Without the pictures, set down the records below word for word.

***** Extracted material

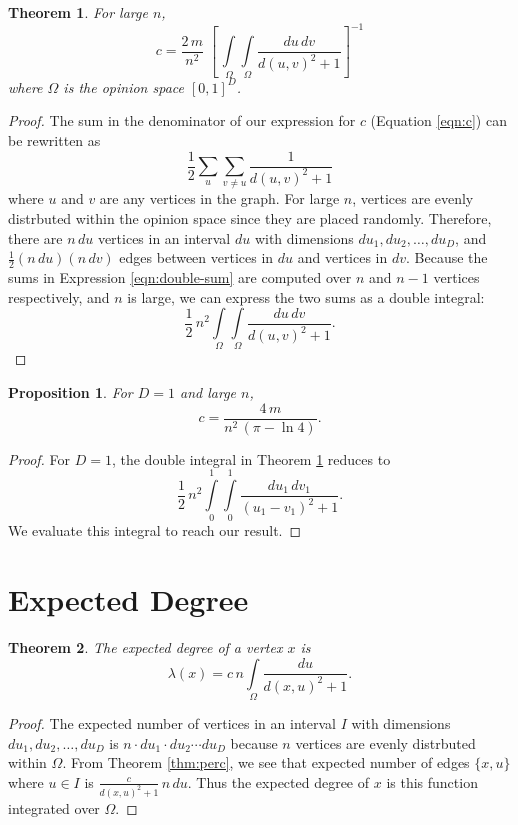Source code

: \documentclass[a4paper,10pt]{article}
\newtheorem{prop}{Proposition}
\newtheorem{theorem}{Theorem}
\begin{document}
\begin{theorem}
\label{thm:c}
For large $n$,
 \begin{equation}
  c = \frac{2\, m}{n^2} \; \left[\,\int\limits_\Omega \int\limits_\Omega \frac{du\, dv}{d(u, v)^2 + 1}\right]^{-1}
 \end{equation}
where $\Omega$ is the opinion space $[0, 1]^D$.
\end{theorem}
\begin{proof}
 The sum in the denominator of our expression for $c$ (Equation \ref{eqn:c}) can be rewritten as
 \begin{equation}
 \label{eqn:double-sum}
  \frac{1}{2} \sum\limits_{u}\sum\limits_{v \neq u} \frac{1}{d(u, v)^2 + 1}
 \end{equation}
 where $u$ and $v$ are any vertices in the graph. For large $n$, vertices are evenly distrbuted within the opinion space since they are placed randomly. Therefore, there are $n \,du$ vertices in an interval $du$ with dimensions $du_1, du_2, \ldots, du_D$, and $\frac{1}{2}(n\, du)(n\, dv)$ edges between vertices in $du$ and vertices in $dv$. Because the sums in Expression \ref{eqn:double-sum} are computed over $n$ and $n - 1$ vertices respectively, and $n$ is large, we can express the two sums as a double integral:
 \begin{equation}
  \frac{1}{2}\, n^2 \int\limits_\Omega \int\limits_\Omega \frac{du \, dv}{d(u, v)^2 + 1}.
 \end{equation}
\end{proof}
\begin{prop}
 For $D=1$ and large $n$,
 \begin{equation*}
  c = \frac{4 \,m}{n^2 \,(\pi - \ln 4)}.
 \end{equation*}
\end{prop}
\begin{proof}
For $D=1$, the double integral in Theorem \ref{thm:c} reduces to
 \begin{equation}
  \frac{1}{2}\, n^2 \int\limits_0^1 \int\limits_0^1 \frac{du_1 \, dv_1}{(u_1 - v_1)^2 + 1}.
 \end{equation}
We evaluate this integral to reach our result.
\end{proof}

\section{Expected Degree}
\begin{theorem}
\label{thm:lambdax}
The expected degree of a vertex $x$ is
 \begin{equation}
 \lambda(x) = c\,n\int\limits_\Omega \frac{du}{d(x, u)^2 + 1}.
\end{equation}
\end{theorem}
\begin{proof}
The expected number of vertices in an interval $I$ with dimensions $du_1, du_2, \ldots, du_D$  is $n \cdot du_1 \cdot du_2 \cdots du_D$ because $n$ vertices are evenly distrbuted within $\Omega$. From Theorem \ref{thm:perc}, we see that expected number of edges $\{x, u\}$ where $u \in I$ is $\frac{c}{d(x, u)^2 + 1} \, n \, du$. Thus the expected degree of $x$ is this function integrated over $\Omega$.
\end{proof}
\end{document}
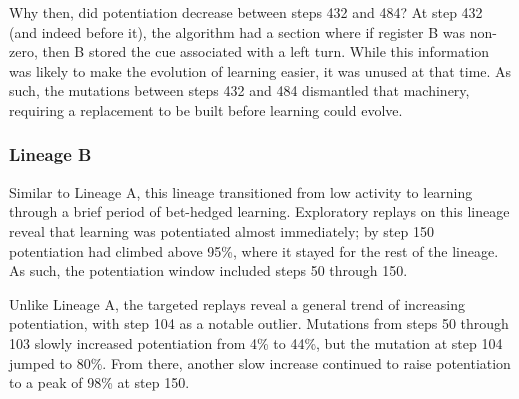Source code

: Why then, did potentiation decrease between steps 432 and 484?
At step 432 (and indeed before it), the algorithm had a section where if register B was non-zero, then B stored the cue associated with a left turn. 
While this information was likely to make the evolution of learning easier, it was unused at that time. 
As such, the mutations between steps 432 and 484 dismantled that machinery, requiring a replacement to be built before learning could evolve.


\subsubsection{Lineage B}


Similar to Lineage A, this lineage transitioned from low activity to learning through a brief period of bet-hedged learning. 
Exploratory replays on this lineage reveal that learning was potentiated almost immediately; by step 150 potentiation had climbed above 95\%, where it stayed for the rest of the lineage. 
As such, the potentiation window included steps 50 through 150. %

Unlike Lineage A, the targeted replays reveal a general trend of increasing potentiation, with step 104 as a notable outlier. 
Mutations from steps 50 through 103 slowly increased potentiation from 4\% to 44\%, but the mutation at step 104 jumped to 80\%. 
From there, another slow increase continued to raise potentiation to a peak of 98\% at step 150.

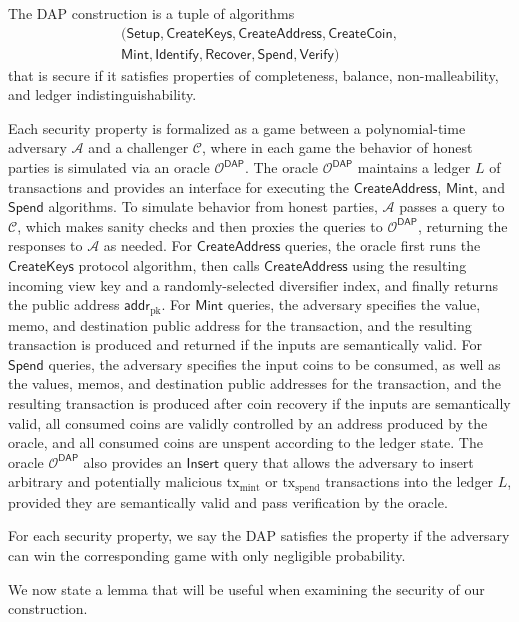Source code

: \documentclass{llncs}
\newcommand{\func}[1]{\mathsf{#1}}
\newcommand{\addr}{\func{addr}}
\newcommand{\oracle}{\mathcal{O}^{\func{DAP}}}
\begin{document}
The DAP construction is a tuple of algorithms
\begin{multline*}
(\func{Setup}, \func{CreateKeys}, \func{CreateAddress}, \func{CreateCoin}, \\
\func{Mint}, \func{Identify}, \func{Recover}, \func{Spend}, \func{Verify})
\end{multline*}
that is secure if it satisfies properties of completeness, balance, non-malleability, and ledger indistinguishability.

Each security property is formalized as a game between a polynomial-time adversary $\mathcal{A}$ and a challenger $\mathcal{C}$, where in each game the behavior of honest parties is simulated via an oracle $\oracle$.
The oracle $\oracle$ maintains a ledger $L$ of transactions and provides an interface for executing the $\func{CreateAddress}$, $\func{Mint}$, and $\func{Spend}$ algorithms.
To simulate behavior from honest parties, $\mathcal{A}$ passes a query to $\mathcal{C}$, which makes sanity checks and then proxies the queries to $\oracle$, returning the responses to $\mathcal{A}$ as needed.
For $\func{CreateAddress}$ queries, the oracle first runs the $\func{CreateKeys}$ protocol algorithm, then calls $\func{CreateAddress}$ using the resulting incoming view key and a randomly-selected diversifier index, and finally returns the public address $\addr_{\text{pk}}$.
For $\func{Mint}$ queries, the adversary specifies the value, memo, and destination public address for the transaction, and the resulting transaction is produced and returned if the inputs are semantically valid.
For $\func{Spend}$ queries, the adversary specifies the input coins to be consumed, as well as the values, memos, and destination public addresses for the transaction, and the resulting transaction is produced after coin recovery if the inputs are semantically valid, all consumed coins are validly controlled by an address produced by the oracle, and all consumed coins are unspent according to the ledger state.
The oracle $\oracle$ also provides an $\func{Insert}$ query that allows the adversary to insert arbitrary and potentially malicious $\text{tx}_{\text{mint}}$ or $\text{tx}_{\text{spend}}$ transactions into the ledger $L$, provided they are semantically valid and pass verification by the oracle.

For each security property, we say the DAP satisfies the property if the adversary can win the corresponding game with only negligible probability.

We now state a lemma that will be useful when examining the security of our construction.
\end{document}

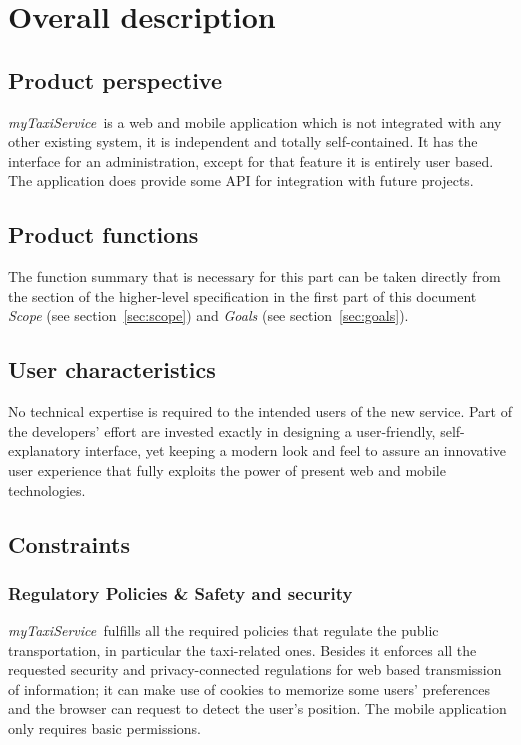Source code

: \documentclass[a4paper,11pt]{report} %
\newcommand{\mts}{\mbox{\normalfont\itshape myTaxiService\ }}
\begin{document}
	\pagebreak %
	
	\section{Overall description}
	
	\subsection{Product perspective} \mts is a web and mobile application which is not integrated with	any other existing system, it is independent and totally self-contained. It has the interface for an administration, except for that feature it is entirely user based. The application does provide some API for integration with future projects.
	
	\subsection{Product functions} The function summary that is necessary for this part can be taken directly from the section of the higher-level specification in the first part of this document {\em Scope} (see section~\ref{sec:scope}) and {\em Goals} (see section~\ref{sec:goals}).
	
	\subsection{User characteristics} No technical expertise is required to the intended users of the new service. Part of the developers' effort are invested exactly in designing a user-friendly, self-explanatory interface, yet keeping a modern look and feel to assure an innovative user experience that fully exploits the power of present web and mobile technologies.  
	
	\subsection{Constraints}
	
	\subsubsection{Regulatory Policies \& Safety and security} \mts fulfills all the required policies that regulate the public transportation, in particular the taxi-related ones. Besides it enforces all the requested security and privacy-connected regulations for web based transmission of information; it can make use of cookies to memorize some users' preferences and the browser can request to detect the user's position. The mobile application only requires basic permissions. 
	
\end{document}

**********

_Task answer_
Source code

: \documentclass[a4paper,10pt]{article}
\newtheorem{prop}{Proposition}
\newtheorem{theorem}{Theorem}
\begin{document}
\begin{theorem}
\label{thm:c}
For large $n$,
 \begin{equation}
  c = \frac{2\, m}{n^2} \; \left[\,\int\limits_\Omega \int\limits_\Omega \frac{du\, dv}{d(u, v)^2 + 1}\right]^{-1}
 \end{equation}
where $\Omega$ is the opinion space $[0, 1]^D$.
\end{theorem}
\begin{proof}
 The sum in the denominator of our expression for $c$ (Equation \ref{eqn:c}) can be rewritten as
 \begin{equation}
 \label{eqn:double-sum}
  \frac{1}{2} \sum\limits_{u}\sum\limits_{v \neq u} \frac{1}{d(u, v)^2 + 1}
 \end{equation}
 where $u$ and $v$ are any vertices in the graph. For large $n$, vertices are evenly distrbuted within the opinion space since they are placed randomly. Therefore, there are $n \,du$ vertices in an interval $du$ with dimensions $du_1, du_2, \ldots, du_D$, and $\frac{1}{2}(n\, du)(n\, dv)$ edges between vertices in $du$ and vertices in $dv$. Because the sums in Expression \ref{eqn:double-sum} are computed over $n$ and $n - 1$ vertices respectively, and $n$ is large, we can express the two sums as a double integral:
 \begin{equation}
  \frac{1}{2}\, n^2 \int\limits_\Omega \int\limits_\Omega \frac{du \, dv}{d(u, v)^2 + 1}.
 \end{equation}
\end{proof}
\begin{prop}
 For $D=1$ and large $n$,
 \begin{equation*}
  c = \frac{4 \,m}{n^2 \,(\pi - \ln 4)}.
 \end{equation*}
\end{prop}
\begin{proof}
For $D=1$, the double integral in Theorem \ref{thm:c} reduces to
 \begin{equation}
  \frac{1}{2}\, n^2 \int\limits_0^1 \int\limits_0^1 \frac{du_1 \, dv_1}{(u_1 - v_1)^2 + 1}.
 \end{equation}
We evaluate this integral to reach our result.
\end{proof}

\section{Expected Degree}
\begin{theorem}
\label{thm:lambdax}
The expected degree of a vertex $x$ is
 \begin{equation}
 \lambda(x) = c\,n\int\limits_\Omega \frac{du}{d(x, u)^2 + 1}.
\end{equation}
\end{theorem}
\begin{proof}
The expected number of vertices in an interval $I$ with dimensions $du_1, du_2, \ldots, du_D$  is $n \cdot du_1 \cdot du_2 \cdots du_D$ because $n$ vertices are evenly distrbuted within $\Omega$. From Theorem \ref{thm:perc}, we see that expected number of edges $\{x, u\}$ where $u \in I$ is $\frac{c}{d(x, u)^2 + 1} \, n \, du$. Thus the expected degree of $x$ is this function integrated over $\Omega$.
\end{proof}
\end{document}
Source code

: Why then, did potentiation decrease between steps 432 and 484?
At step 432 (and indeed before it), the algorithm had a section where if register B was non-zero, then B stored the cue associated with a left turn. 
While this information was likely to make the evolution of learning easier, it was unused at that time. 
As such, the mutations between steps 432 and 484 dismantled that machinery, requiring a replacement to be built before learning could evolve.


\subsubsection{Lineage B}


Similar to Lineage A, this lineage transitioned from low activity to learning through a brief period of bet-hedged learning. 
Exploratory replays on this lineage reveal that learning was potentiated almost immediately; by step 150 potentiation had climbed above 95\%, where it stayed for the rest of the lineage. 
As such, the potentiation window included steps 50 through 150. %

Unlike Lineage A, the targeted replays reveal a general trend of increasing potentiation, with step 104 as a notable outlier. 
Mutations from steps 50 through 103 slowly increased potentiation from 4\% to 44\%, but the mutation at step 104 jumped to 80\%. 
From there, another slow increase continued to raise potentiation to a peak of 98\% at step 150.

Source code

: \documentclass{llncs}
\newcommand{\func}[1]{\mathsf{#1}}
\newcommand{\addr}{\func{addr}}
\newcommand{\oracle}{\mathcal{O}^{\func{DAP}}}
\begin{document}
The DAP construction is a tuple of algorithms
\begin{multline*}
(\func{Setup}, \func{CreateKeys}, \func{CreateAddress}, \func{CreateCoin}, \\
\func{Mint}, \func{Identify}, \func{Recover}, \func{Spend}, \func{Verify})
\end{multline*}
that is secure if it satisfies properties of completeness, balance, non-malleability, and ledger indistinguishability.

Each security property is formalized as a game between a polynomial-time adversary $\mathcal{A}$ and a challenger $\mathcal{C}$, where in each game the behavior of honest parties is simulated via an oracle $\oracle$.
The oracle $\oracle$ maintains a ledger $L$ of transactions and provides an interface for executing the $\func{CreateAddress}$, $\func{Mint}$, and $\func{Spend}$ algorithms.
To simulate behavior from honest parties, $\mathcal{A}$ passes a query to $\mathcal{C}$, which makes sanity checks and then proxies the queries to $\oracle$, returning the responses to $\mathcal{A}$ as needed.
For $\func{CreateAddress}$ queries, the oracle first runs the $\func{CreateKeys}$ protocol algorithm, then calls $\func{CreateAddress}$ using the resulting incoming view key and a randomly-selected diversifier index, and finally returns the public address $\addr_{\text{pk}}$.
For $\func{Mint}$ queries, the adversary specifies the value, memo, and destination public address for the transaction, and the resulting transaction is produced and returned if the inputs are semantically valid.
For $\func{Spend}$ queries, the adversary specifies the input coins to be consumed, as well as the values, memos, and destination public addresses for the transaction, and the resulting transaction is produced after coin recovery if the inputs are semantically valid, all consumed coins are validly controlled by an address produced by the oracle, and all consumed coins are unspent according to the ledger state.
The oracle $\oracle$ also provides an $\func{Insert}$ query that allows the adversary to insert arbitrary and potentially malicious $\text{tx}_{\text{mint}}$ or $\text{tx}_{\text{spend}}$ transactions into the ledger $L$, provided they are semantically valid and pass verification by the oracle.

For each security property, we say the DAP satisfies the property if the adversary can win the corresponding game with only negligible probability.

We now state a lemma that will be useful when examining the security of our construction.
\end{document}

Source code

: \documentclass[a4paper,11pt]{report} %
\newcommand{\mts}{\mbox{\normalfont\itshape myTaxiService\ }}
\begin{document}
	\pagebreak %
	
	\section{Overall description}
	
	\subsection{Product perspective} \mts is a web and mobile application which is not integrated with	any other existing system, it is independent and totally self-contained. It has the interface for an administration, except for that feature it is entirely user based. The application does provide some API for integration with future projects.
	
	\subsection{Product functions} The function summary that is necessary for this part can be taken directly from the section of the higher-level specification in the first part of this document {\em Scope} (see section~\ref{sec:scope}) and {\em Goals} (see section~\ref{sec:goals}).
	
	\subsection{User characteristics} No technical expertise is required to the intended users of the new service. Part of the developers' effort are invested exactly in designing a user-friendly, self-explanatory interface, yet keeping a modern look and feel to assure an innovative user experience that fully exploits the power of present web and mobile technologies.  
	
	\subsection{Constraints}
	
	\subsubsection{Regulatory Policies \& Safety and security} \mts fulfills all the required policies that regulate the public transportation, in particular the taxi-related ones. Besides it enforces all the requested security and privacy-connected regulations for web based transmission of information; it can make use of cookies to memorize some users' preferences and the browser can request to detect the user's position. The mobile application only requires basic permissions. 
	
\end{document}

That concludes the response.